The results of the merger transaction by share split resulted in the fact that, from a legal point of view, the company owns Zero Candida Ltd. Since the controlling owners of Zero Candida Ltd. gain control of the company, it was determined that Zero Candida Ltd. is the accounting acquirer of the activity and therefore the transaction was treated as a reverse acquisition which does not constitute Business combination.
Accordingly, in the consolidated financial statements the comparative financial information as of December 31, 2023 and for the two years ended on December 31, 2023, consist of the financial information of the Zero Candida that is considered as the accounting acquirer for accounting of reverse acquisition.
In connection with the reverse acquisition, the Israeli Tax Authorities issue to Zero Candida LTD tax ruling that under certain compliance with condition, including a restriction on performing a disposition of the Company and Zero Candida LTD shares, is differing the tax evet arise in the acquisition to the date of actual disposal of the Company's and Zero Candida LTD Zero Candida LTD shares.
The Product
The Company developed a smart tampon-like device, designed to treat Candidiasis, a very common fungal infection. The device is based on smart technology that distributes light and a sensor that gathers and conveys data. The technology and the sensor are patented and together they provide focused and very precise treatment, supported by proven scientific data.
The Company aims to create an approved pilot prototype for pre-clinical safety testing, followed by clinical testing on humans, that will start by the beginning of 2025.
Patents
On May 2023, the Company was granted a South African patent (Patent No: 2022/09265), As of the valuation date the has applied for Patents in Israel, the US, and Canada. The abstract in the patent application states the following claims:
“Bio adhesive mini tablets offer potential for improved residence time in the vaginal cavity targeting contact with mucosal tissue and prolonged release of the drug. Mini tablets with a matrix of either HPMC or HPC were found to possess adequate mechanical strength, bio adhesive behavior towards cow vaginal tissue, and show pH independent controlled release of the drug, suggesting that both systems are equally suited for the treatment of both pre- and post-menopausal women. Mini-tablet formulations based on MC or HEC were mechanically weaker and disintegrated fast upon contact with fluids and therefore released the full drug load within a few minutes. Bio adhesion towards vaginal tissue could not be successfully evaluated, either in the rotating cylinder test or in the detachment test”.
B. Definitions
In these financial statements:
Related parties - as defined in IAS 24
CAD - Canadian dollar
ZERO CANDIDA TECHNOLOGIES INC
NOTES TO THE CONSOLIDATED FINANCIAL STATEMENTS AS OF DECEMBER 31, 2024
CAD in thousands (except for number of shares and share price)
Note 1 – General (Continued)
C. Material event in the reporting period
Effects of the “Iron Swords” war
Following the brutal attacks on Israel, the mobilization of army reserves and the Government declaration of a state of war (“Iron Swords” war) in October 2023, there was a decrease in Israel’s economic and business activity. The security situation has led, inter alia, to a disruption in the chain of supply and production, a decrease in the volume of national transportation, a shortage in manpower as well as a decrease in the value of financial assets and a rise in the exchange rate of foreign currencies in relation to the shekel.
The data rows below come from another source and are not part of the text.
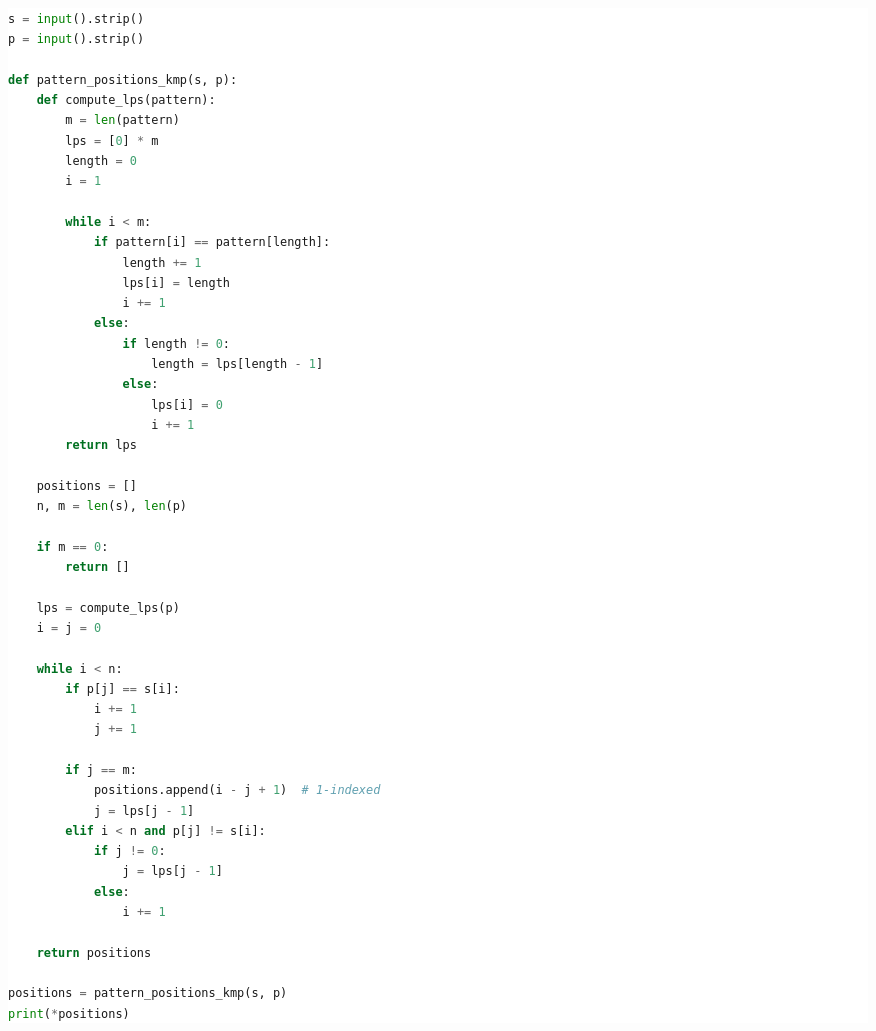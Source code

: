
 ```python
s = input().strip()
p = input().strip()

def pattern_positions_kmp(s, p):
    def compute_lps(pattern):
        m = len(pattern)
        lps = [0] * m
        length = 0
        i = 1
        
        while i < m:
            if pattern[i] == pattern[length]:
                length += 1
                lps[i] = length
                i += 1
            else:
                if length != 0:
                    length = lps[length - 1]
                else:
                    lps[i] = 0
                    i += 1
        return lps
    
    positions = []
    n, m = len(s), len(p)
    
    if m == 0:
        return []
    
    lps = compute_lps(p)
    i = j = 0
    
    while i < n:
        if p[j] == s[i]:
            i += 1
            j += 1
        
        if j == m:
            positions.append(i - j + 1)  # 1-indexed
            j = lps[j - 1]
        elif i < n and p[j] != s[i]:
            if j != 0:
                j = lps[j - 1]
            else:
                i += 1
    
    return positions

positions = pattern_positions_kmp(s, p)
print(*positions)
```
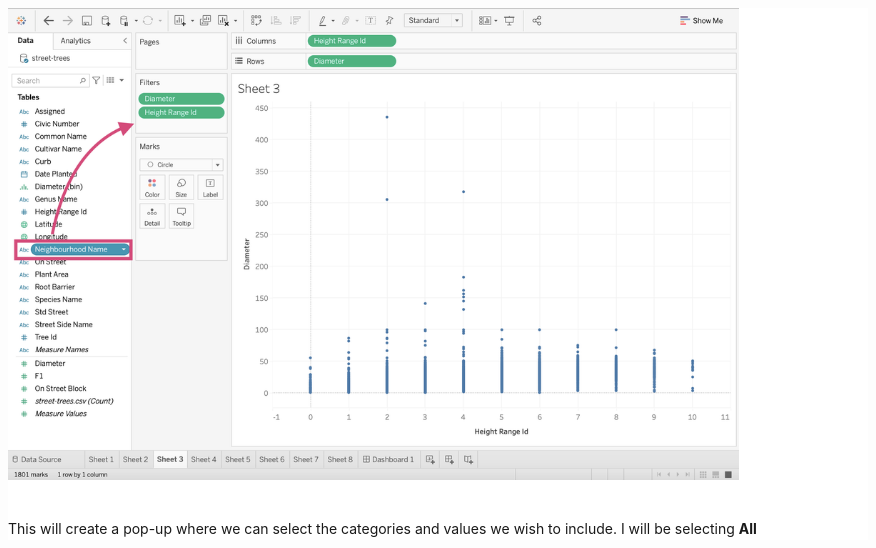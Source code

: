<img src="imgs/filter0.png"  width = "85%" alt="404 image" />

<br>
<br>

This will create a pop-up where we can select the categories and values we wish to include. I will be selecting **All**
The Company has examined the effects of the aforesaid and based on several scenarios that were examined, has reached the conclusion that the Company is able to continue paying its liabilities in the foreseeable future. In this examination, the Company relied on forecasts and on the liquid assets at its disposal, unutilized credit facilities, possibilities for cost cutting, streamlining plans, unencumbered assets, and so forth.
D. Disclosure of certain risks and uncertainties
The Company’s operations of developing and designing a medical device is subject to local and international regulatory requirements and standards and is characterized by frequent significant changes in technology and requirements heavy regulations in the global market and the Israeli market.
The Company is in a preliminary development phase and its success depends on several factors including, among others: the knowledge and technology it has in comparison to its competitors, compliance with regulatory and standard requirements, dependence on professional and key personnel, fund raising for R&D activity and finding a strategic partner for penetrating the global market. Some of the Company’s competitors or potential competitors may have greater or better knowledge, technology, financial resources, and business experience. Therefore, the Company’s ability to continue and achieve its research and development goals and plans and the ability to introduce to the markets medical devices that meets market requirements in quality and prices are not guaranteed.
The Company’s activity is affected by the various supervisory authorities’ policy to approve its products. Delayed or refused approval to develop and market products by the Company will negatively affect further development and the progression to the next development phase. Hence the field of therapeutic vaccine combines varied and numerous uncertainties. Even at a very late stage of development, the product may not perform as expected or may fail to meet various regulatory criteria. Consequently, development may cease with a loss of the vast resources invested prior thereto.
The Company’s research and development operations is dependent upon certain key personnel including related parties.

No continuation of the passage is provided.